→ Problem description: Search the data for the string "vanillajs" and extract every line where it appears.

Stored data:
+ + +
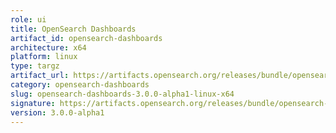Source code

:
 ```yaml
---
role: ui
title: OpenSearch Dashboards
artifact_id: opensearch-dashboards
architecture: x64
platform: linux
type: targz
artifact_url: https://artifacts.opensearch.org/releases/bundle/opensearch-dashboards/3.0.0-alpha1/opensearch-dashboards-3.0.0-alpha1-linux-x64.tar.gz
category: opensearch-dashboards
slug: opensearch-dashboards-3.0.0-alpha1-linux-x64
signature: https://artifacts.opensearch.org/releases/bundle/opensearch-dashboards/3.0.0-alpha1/opensearch-dashboards-3.0.0-alpha1-linux-x64.tar.gz.sig
version: 3.0.0-alpha1
---
```


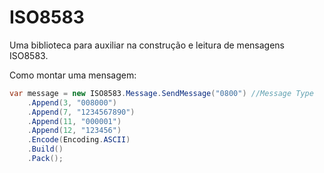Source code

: # ISO8583

Uma biblioteca para auxiliar na construção e leitura de mensagens ISO8583.

Como montar uma mensagem:

```csharp
var message = new ISO8583.Message.SendMessage("0800") //Message Type
    .Append(3, "008000")
    .Append(7, "1234567890")
    .Append(11, "000001")
    .Append(12, "123456")
    .Encode(Encoding.ASCII)
    .Build()
    .Pack();
```
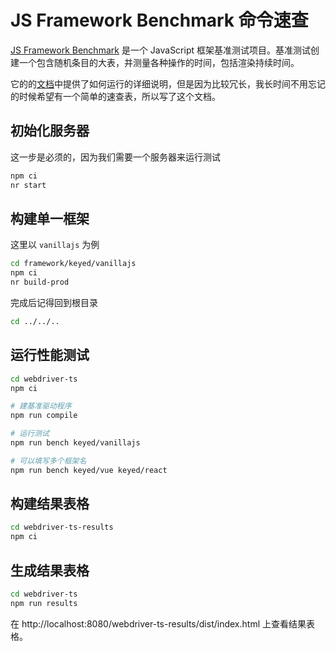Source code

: # JS Framework Benchmark 命令速查

[JS Framework Benchmark](https://github.com/krausest/js-framework-benchmark) 是一个 JavaScript 框架基准测试项目。基准测试创建一个包含随机条目的大表，并测量各种操作的时间，包括渲染持续时间。

它的的[文档](https://github.com/krausest/js-framework-benchmark)中提供了如何运行的详细说明，但是因为比较冗长，我长时间不用忘记的时候希望有一个简单的速查表，所以写了这个文档。


## 初始化服务器

这一步是必须的，因为我们需要一个服务器来运行测试

```bash
npm ci
nr start
```

## 构建单一框架

这里以 `vanillajs` 为例

```bash
cd framework/keyed/vanillajs
npm ci
nr build-prod
```

完成后记得回到根目录

```bash
cd ../../..
```

## 运行性能测试

```bash
cd webdriver-ts
npm ci

# 建基准驱动程序
npm run compile

# 运行测试
npm run bench keyed/vanillajs

# 可以填写多个框架名
npm run bench keyed/vue keyed/react
```

## 构建结果表格

```bash
cd webdriver-ts-results
npm ci
```

## 生成结果表格

```bash
cd webdriver-ts
npm run results
```

在 http://localhost:8080/webdriver-ts-results/dist/index.html 上查看结果表格。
+ + +
→ Solved exercise:
这里以 `vanillajs` 为例
cd framework/keyed/vanillajs
npm run bench keyed/vanillajs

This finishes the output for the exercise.